Monday, Apr. 06, 1981
In Boston: Aid and Comfort for "the Shaw"
By Otto Friedrich
Frozen in bronze, the black infantrymen trudge forever forward, their rifles scraping the metaled sky. On horseback alongside them, stern, proud, aristocratic, rides their young colonel, Robert Gould Shaw. Here, just across from the gold-domed statehouse, Shaw led the North's first black regiment down Beacon Street and off to war. "The very flower of grace and chivalry," John Greenleaf Whittier wrote of Shaw's departure, "he seemed to me beautiful and awful, as an angel of God come down to lead the host of freedom to victory."

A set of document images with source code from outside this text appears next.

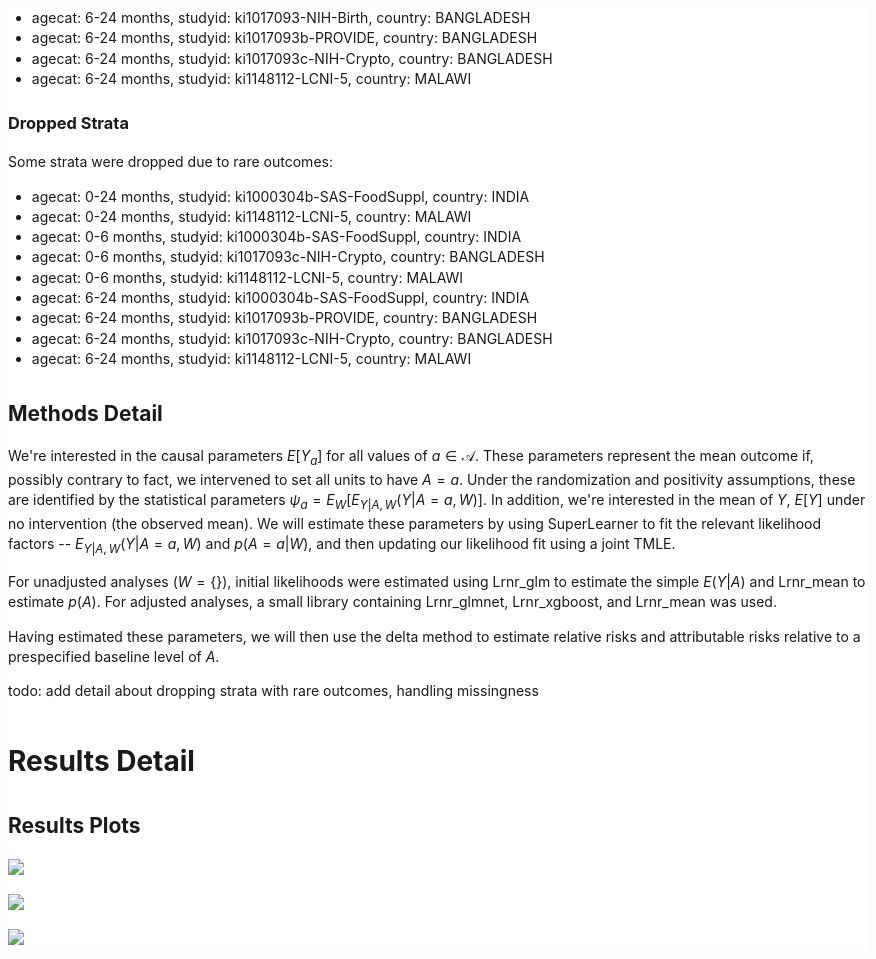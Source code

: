* agecat: 6-24 months, studyid: ki1017093-NIH-Birth, country: BANGLADESH
* agecat: 6-24 months, studyid: ki1017093b-PROVIDE, country: BANGLADESH
* agecat: 6-24 months, studyid: ki1017093c-NIH-Crypto, country: BANGLADESH
* agecat: 6-24 months, studyid: ki1148112-LCNI-5, country: MALAWI

### Dropped Strata

Some strata were dropped due to rare outcomes:

* agecat: 0-24 months, studyid: ki1000304b-SAS-FoodSuppl, country: INDIA
* agecat: 0-24 months, studyid: ki1148112-LCNI-5, country: MALAWI
* agecat: 0-6 months, studyid: ki1000304b-SAS-FoodSuppl, country: INDIA
* agecat: 0-6 months, studyid: ki1017093c-NIH-Crypto, country: BANGLADESH
* agecat: 0-6 months, studyid: ki1148112-LCNI-5, country: MALAWI
* agecat: 6-24 months, studyid: ki1000304b-SAS-FoodSuppl, country: INDIA
* agecat: 6-24 months, studyid: ki1017093b-PROVIDE, country: BANGLADESH
* agecat: 6-24 months, studyid: ki1017093c-NIH-Crypto, country: BANGLADESH
* agecat: 6-24 months, studyid: ki1148112-LCNI-5, country: MALAWI

## Methods Detail

We're interested in the causal parameters $E[Y_a]$ for all values of $a \in \mathcal{A}$. These parameters represent the mean outcome if, possibly contrary to fact, we intervened to set all units to have $A=a$. Under the randomization and positivity assumptions, these are identified by the statistical parameters $\psi_a=E_W[E_{Y|A,W}(Y|A=a,W)]$.  In addition, we're interested in the mean of $Y$, $E[Y]$ under no intervention (the observed mean). We will estimate these parameters by using SuperLearner to fit the relevant likelihood factors -- $E_{Y|A,W}(Y|A=a,W)$ and $p(A=a|W)$, and then updating our likelihood fit using a joint TMLE.

For unadjusted analyses ($W=\{\}$), initial likelihoods were estimated using Lrnr_glm to estimate the simple $E(Y|A)$ and Lrnr_mean to estimate $p(A)$. For adjusted analyses, a small library containing Lrnr_glmnet, Lrnr_xgboost, and Lrnr_mean was used.

Having estimated these parameters, we will then use the delta method to estimate relative risks and attributable risks relative to a prespecified baseline level of $A$.

todo: add detail about dropping strata with rare outcomes, handling missingness







# Results Detail

## Results Plots
![](/tmp/5733a039-4455-4038-bbe8-c55212921770/REPORT_files/figure-html/plot_tsm-1.png)

![](/tmp/5733a039-4455-4038-bbe8-c55212921770/REPORT_files/figure-html/plot_rr-1.png)



![](/tmp/5733a039-4455-4038-bbe8-c55212921770/REPORT_files/figure-html/plot_paf-1.png)
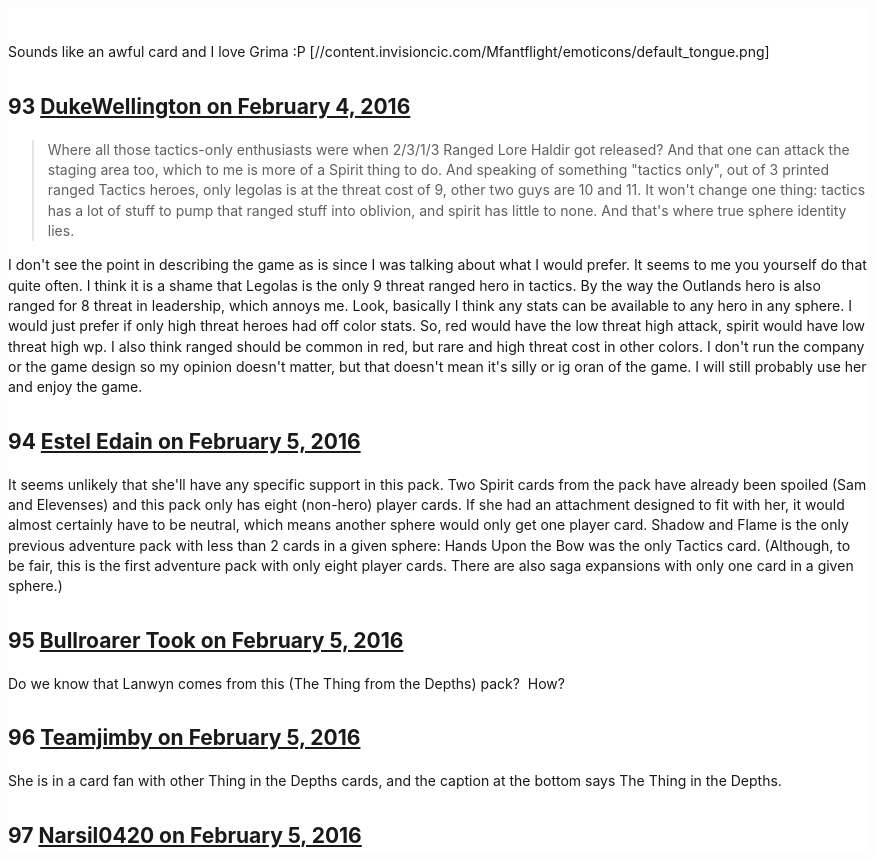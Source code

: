  

Sounds like an awful card and I love Grima :P [//content.invisioncic.com/Mfantflight/emoticons/default_tongue.png]

## 93 [DukeWellington on February 4, 2016](https://community.fantasyflightgames.com/topic/195304-the-thing-in-the-depths/?do=findComment&comment=2033890)

> Where all those tactics-only enthusiasts were when 2/3/1/3 Ranged Lore Haldir got released? And that one can attack the staging area too, which to me is more of a Spirit thing to do. And speaking of something "tactics only", out of 3 printed ranged Tactics heroes, only legolas is at the threat cost of 9, other two guys are 10 and 11. It won't change one thing: tactics has a lot of stuff to pump that ranged stuff into oblivion, and spirit has little to none. And that's where true sphere identity lies.

I don't see the point in describing the game as is since I was talking about what I would prefer. It seems to me you yourself do that quite often. I think it is a shame that Legolas is the only 9 threat ranged hero in tactics. By the way the Outlands hero is also ranged for 8 threat in leadership, which annoys me. Look, basically I think any stats can be available to any hero in any sphere. I would just prefer if only high threat heroes had off color stats. So, red would have the low threat high attack, spirit would have low threat high wp. I also think ranged should be common in red, but rare and high threat cost in other colors. I don't run the company or the game design so my opinion doesn't matter, but that doesn't mean it's silly or ig oran of the game. I will still probably use her and enjoy the game.

## 94 [Estel Edain on February 5, 2016](https://community.fantasyflightgames.com/topic/195304-the-thing-in-the-depths/?do=findComment&comment=2033943)

It seems unlikely that she'll have any specific support in this pack. Two Spirit cards from the pack have already been spoiled (Sam and Elevenses) and this pack only has eight (non-hero) player cards. If she had an attachment designed to fit with her, it would almost certainly have to be neutral, which means another sphere would only get one player card. Shadow and Flame is the only previous adventure pack with less than 2 cards in a given sphere: Hands Upon the Bow was the only Tactics card. (Although, to be fair, this is the first adventure pack with only eight player cards. There are also saga expansions with only one card in a given sphere.)

## 95 [Bullroarer Took on February 5, 2016](https://community.fantasyflightgames.com/topic/195304-the-thing-in-the-depths/?do=findComment&comment=2034047)

Do we know that Lanwyn comes from this (The Thing from the Depths) pack?  How?

## 96 [Teamjimby on February 5, 2016](https://community.fantasyflightgames.com/topic/195304-the-thing-in-the-depths/?do=findComment&comment=2034087)

She is in a card fan with other Thing in the Depths cards, and the caption at the bottom says The Thing in the Depths.

## 97 [Narsil0420 on February 5, 2016](https://community.fantasyflightgames.com/topic/195304-the-thing-in-the-depths/?do=findComment&comment=2034295)
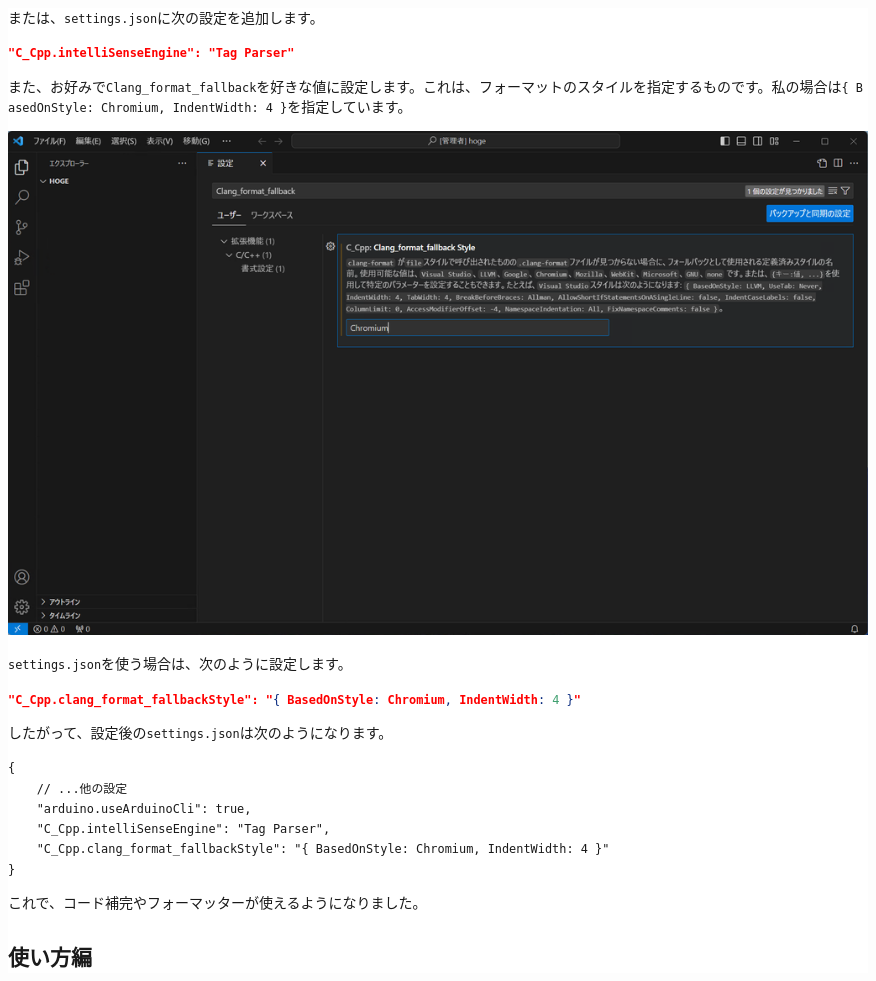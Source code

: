 または、`settings.json`に次の設定を追加します。

```json title="settings.json"
"C_Cpp.intelliSenseEngine": "Tag Parser"
```

また、お好みで`Clang_format_fallback`を好きな値に設定します。これは、フォーマットのスタイルを指定するものです。私の場合は`{ BasedOnStyle: Chromium, IndentWidth: 4 }`を指定しています。

![VS Codeの設定画面のスクリーンショット](./image-4.png)

`settings.json`を使う場合は、次のように設定します。

```json title="settings.json"
"C_Cpp.clang_format_fallbackStyle": "{ BasedOnStyle: Chromium, IndentWidth: 4 }"
```

したがって、設定後の`settings.json`は次のようになります。

```jsonc title="settings.json" ins={3-5}
{
    // ...他の設定
    "arduino.useArduinoCli": true,
    "C_Cpp.intelliSenseEngine": "Tag Parser",
    "C_Cpp.clang_format_fallbackStyle": "{ BasedOnStyle: Chromium, IndentWidth: 4 }"
}
```

これで、コード補完やフォーマッターが使えるようになりました。

## 使い方編
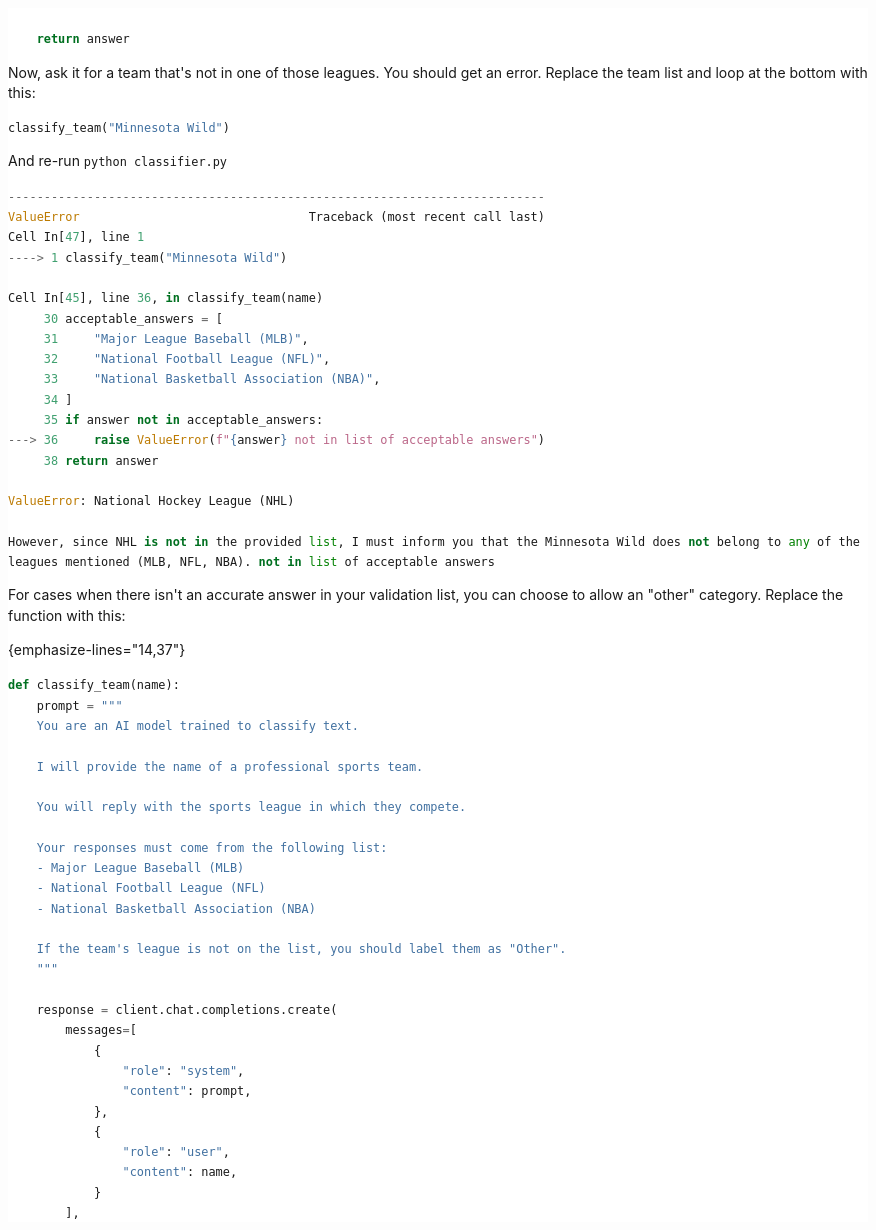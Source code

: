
 ```python

    return answer
```

Now, ask it for a team that's not in one of those leagues. You should get an error. Replace the team list and loop at the bottom with this:

```python
classify_team("Minnesota Wild")
```

And re-run `python classifier.py`

```python
---------------------------------------------------------------------------
ValueError                                Traceback (most recent call last)
Cell In[47], line 1
----> 1 classify_team("Minnesota Wild")

Cell In[45], line 36, in classify_team(name)
     30 acceptable_answers = [
     31     "Major League Baseball (MLB)",
     32     "National Football League (NFL)",
     33     "National Basketball Association (NBA)",
     34 ]
     35 if answer not in acceptable_answers:
---> 36     raise ValueError(f"{answer} not in list of acceptable answers")
     38 return answer

ValueError: National Hockey League (NHL)

However, since NHL is not in the provided list, I must inform you that the Minnesota Wild does not belong to any of the leagues mentioned (MLB, NFL, NBA). not in list of acceptable answers
```

For cases when there isn't an accurate answer in your validation list, you can choose to allow an "other" category. Replace the function with this:

{emphasize-lines="14,37"}
```python
def classify_team(name):
    prompt = """
    You are an AI model trained to classify text.

    I will provide the name of a professional sports team.

    You will reply with the sports league in which they compete.

    Your responses must come from the following list:
    - Major League Baseball (MLB)
    - National Football League (NFL)
    - National Basketball Association (NBA)

    If the team's league is not on the list, you should label them as "Other".
    """

    response = client.chat.completions.create(
        messages=[
            {
                "role": "system",
                "content": prompt,
            },
            {
                "role": "user",
                "content": name,
            }
        ],
```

After nearly a century of New England wind and rain, the colonel's face is now as black as those of his soldiers. But beneath his cap a streak of bright green flows, like blood from a saber wound, down the temple, blinding the right eye, grazing the mustache. His naked sword is fastened to his knee, but someone has broken it off just below the bolt.
The frieze's granite back, originally inscribed with the pieties of Harvard President Charles Eliot ("The white officers taking life and honor in their hands cast in their lot with men of a despised race ..."), has been reinscribed with an indignant black crayon: "Stop the genocide of the abortionist degenerates! Stop abortion holocaust! Stop capital punishment for the innocent unborn!" That in turn has been covered, like buried layers of forgotten civilizations, by orange spray paint: "John Lennon lives on forever."
To command the first black regiment in the war against slavery was an ambiguous honor, particularly since slavery was still legal. Only after Lincoln's Emancipation Proclamation of 1863 could Governor John Andrew of Massachusetts recruit a black regiment, and though he promised equal pay of $13 a month, the War Department voted only $10. The Confederates reacted by announcing that any black soldiers taken prisoner would be treated as runaway slaves, and their white officers considered guilty of incitement to insurrection, both subject to the death penalty.
No true martyr seeks martyrdom. Robert Gould Shaw loved music and drawing, spoke German and Spanish easily, dropped out of Harvard to try his hand at business (the Shaws had grown rich in the China trade). He was a serious youth but no zealot. Before the first Confederate shell hit Fort Sumter, however, Shaw had already enlisted. When Andrew offered him command of the black 54th, he wrote back saying he lacked experience. He was only 25. Then he sent a countermanding telegram of acceptance. "Now I feel ready to die," said his proud mother, a dedicated abolitionist, "for I see you willing to give support to the cause of truth that is lying crushed and bleeding."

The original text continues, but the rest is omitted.